# Elddis Autoquest 100 mpg



## izzy (Jan 13, 2008)

Does anyone know the official mpg for the Elddis Autoquest 100 ? 2.2HDI Peugot chassis :?


----------



## chapter (May 1, 2005)

that depends on where you drive and your right foot also the number of miles on the clock so 18 to 28 mpg
chapter


----------



## Rapide561 (Oct 1, 2005)

*MPG*

Hi

There will be official figures for a Peugeot commercial van - in the handbook - but official MPG figures do not have to be quoted for campers.

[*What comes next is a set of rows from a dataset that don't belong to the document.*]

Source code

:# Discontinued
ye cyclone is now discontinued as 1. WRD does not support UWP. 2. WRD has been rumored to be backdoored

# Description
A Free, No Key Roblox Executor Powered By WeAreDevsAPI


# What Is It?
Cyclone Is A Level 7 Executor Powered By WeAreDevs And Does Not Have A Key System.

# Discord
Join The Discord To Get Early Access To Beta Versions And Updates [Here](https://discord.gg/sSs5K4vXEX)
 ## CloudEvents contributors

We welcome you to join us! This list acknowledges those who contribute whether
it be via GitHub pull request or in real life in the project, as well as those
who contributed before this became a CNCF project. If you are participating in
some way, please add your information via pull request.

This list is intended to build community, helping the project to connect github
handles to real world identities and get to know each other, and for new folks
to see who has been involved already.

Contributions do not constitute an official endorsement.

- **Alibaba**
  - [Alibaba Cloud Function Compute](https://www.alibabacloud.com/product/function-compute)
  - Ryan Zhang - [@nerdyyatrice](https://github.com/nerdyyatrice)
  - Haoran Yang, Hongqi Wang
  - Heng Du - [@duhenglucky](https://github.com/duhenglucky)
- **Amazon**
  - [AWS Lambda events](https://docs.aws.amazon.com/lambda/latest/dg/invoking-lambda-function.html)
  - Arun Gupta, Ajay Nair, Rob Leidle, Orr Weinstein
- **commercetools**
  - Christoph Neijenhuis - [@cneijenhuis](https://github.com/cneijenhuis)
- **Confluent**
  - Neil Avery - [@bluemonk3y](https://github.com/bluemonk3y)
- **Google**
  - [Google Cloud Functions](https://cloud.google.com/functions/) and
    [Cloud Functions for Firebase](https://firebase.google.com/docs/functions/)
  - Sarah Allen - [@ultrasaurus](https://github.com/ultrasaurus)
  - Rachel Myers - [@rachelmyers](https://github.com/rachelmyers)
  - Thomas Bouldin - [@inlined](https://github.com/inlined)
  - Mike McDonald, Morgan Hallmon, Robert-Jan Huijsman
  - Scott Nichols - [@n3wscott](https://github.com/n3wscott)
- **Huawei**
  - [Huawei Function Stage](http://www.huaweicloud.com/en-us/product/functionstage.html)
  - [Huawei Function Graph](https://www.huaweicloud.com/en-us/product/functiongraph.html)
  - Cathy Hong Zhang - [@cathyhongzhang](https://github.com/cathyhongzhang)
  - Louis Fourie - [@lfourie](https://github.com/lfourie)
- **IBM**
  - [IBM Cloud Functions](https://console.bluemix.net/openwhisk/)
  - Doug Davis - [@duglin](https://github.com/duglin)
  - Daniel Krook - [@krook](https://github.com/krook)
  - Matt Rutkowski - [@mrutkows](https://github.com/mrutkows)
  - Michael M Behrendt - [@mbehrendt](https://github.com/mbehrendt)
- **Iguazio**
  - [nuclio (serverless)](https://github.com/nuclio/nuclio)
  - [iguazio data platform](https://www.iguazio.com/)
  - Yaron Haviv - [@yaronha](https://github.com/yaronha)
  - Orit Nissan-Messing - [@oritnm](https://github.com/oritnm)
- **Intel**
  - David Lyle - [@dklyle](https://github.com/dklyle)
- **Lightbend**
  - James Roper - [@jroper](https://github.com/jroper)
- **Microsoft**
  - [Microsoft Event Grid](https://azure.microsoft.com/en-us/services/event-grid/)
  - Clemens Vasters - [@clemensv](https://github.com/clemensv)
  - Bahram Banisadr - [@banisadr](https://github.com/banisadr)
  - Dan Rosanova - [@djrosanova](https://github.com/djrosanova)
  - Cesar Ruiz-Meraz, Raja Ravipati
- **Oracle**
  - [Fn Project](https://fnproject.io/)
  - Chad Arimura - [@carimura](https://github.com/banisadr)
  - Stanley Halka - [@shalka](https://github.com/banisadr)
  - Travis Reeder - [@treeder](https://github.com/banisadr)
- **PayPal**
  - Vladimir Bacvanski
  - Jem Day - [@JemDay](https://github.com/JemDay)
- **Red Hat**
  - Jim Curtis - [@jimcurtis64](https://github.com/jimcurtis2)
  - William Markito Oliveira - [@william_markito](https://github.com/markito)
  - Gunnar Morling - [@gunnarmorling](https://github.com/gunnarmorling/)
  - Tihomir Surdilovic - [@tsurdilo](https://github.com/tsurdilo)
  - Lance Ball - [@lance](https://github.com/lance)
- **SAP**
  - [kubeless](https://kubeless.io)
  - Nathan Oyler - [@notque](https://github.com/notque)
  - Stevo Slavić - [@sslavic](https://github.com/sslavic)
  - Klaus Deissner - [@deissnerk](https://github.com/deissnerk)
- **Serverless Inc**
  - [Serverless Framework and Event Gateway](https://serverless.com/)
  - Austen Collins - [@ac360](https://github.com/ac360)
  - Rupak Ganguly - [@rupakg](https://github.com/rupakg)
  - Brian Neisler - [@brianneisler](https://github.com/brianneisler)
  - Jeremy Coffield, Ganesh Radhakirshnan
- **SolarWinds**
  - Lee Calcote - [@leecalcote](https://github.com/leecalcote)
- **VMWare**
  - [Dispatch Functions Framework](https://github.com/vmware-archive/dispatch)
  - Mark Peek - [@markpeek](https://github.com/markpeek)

I had an old shape Peurgeot 2.2 with a Compass 400 on the back and it did about 29 mpg.

Russell


----------



## peejay (May 10, 2005)

Hi izzy and welcome to MHFacts!

According to the title of your post its pretty damn good already :roll: 

pete


----------



## izzy (Jan 13, 2008)

Thanks for that pete very well spotted but have you any info ?

Izzy


----------



## Grizzly (May 9, 2005)

we had the 200 version; 2004 model with 2.2 HDI engine, and averaged 30mpg from that. This included UK trips and long continental holidays with motorway runs.

G


----------



## Autoquest (May 16, 2007)

My new 115 runs between 31 & 35mpg at around 2200rpm (60-65 mph) above those speeds drag builds up exponentially and the increase in consumption is quite impressive 8O 8O


----------



## 105693 (Jul 8, 2007)

Do motorhomes have official mpg rates?ive always been dubious of figures given anyway,didnt they used to give top rates on cars based on driving at a steady 55 mph?
I have both an Autoquest 400 and also a boxer 2.2 panel van for my work,both 2007 models.The Autoquest seems to be achieving about 32 mpg and i seem to be getting a similar amount with my panel van.The motorhome obviously has the overhead cab cutting down the rate,however it is driven in a more friendly steady way than the work van.
Dont forget the onboard computer which will show data with overall mpg plus mpg for a particular trip.This is the press button in the end of the indicator switch on the RH side,down to the right is the mode button with an up and down arrow button where you can get all sorts of data,average speed,running time of van etc


----------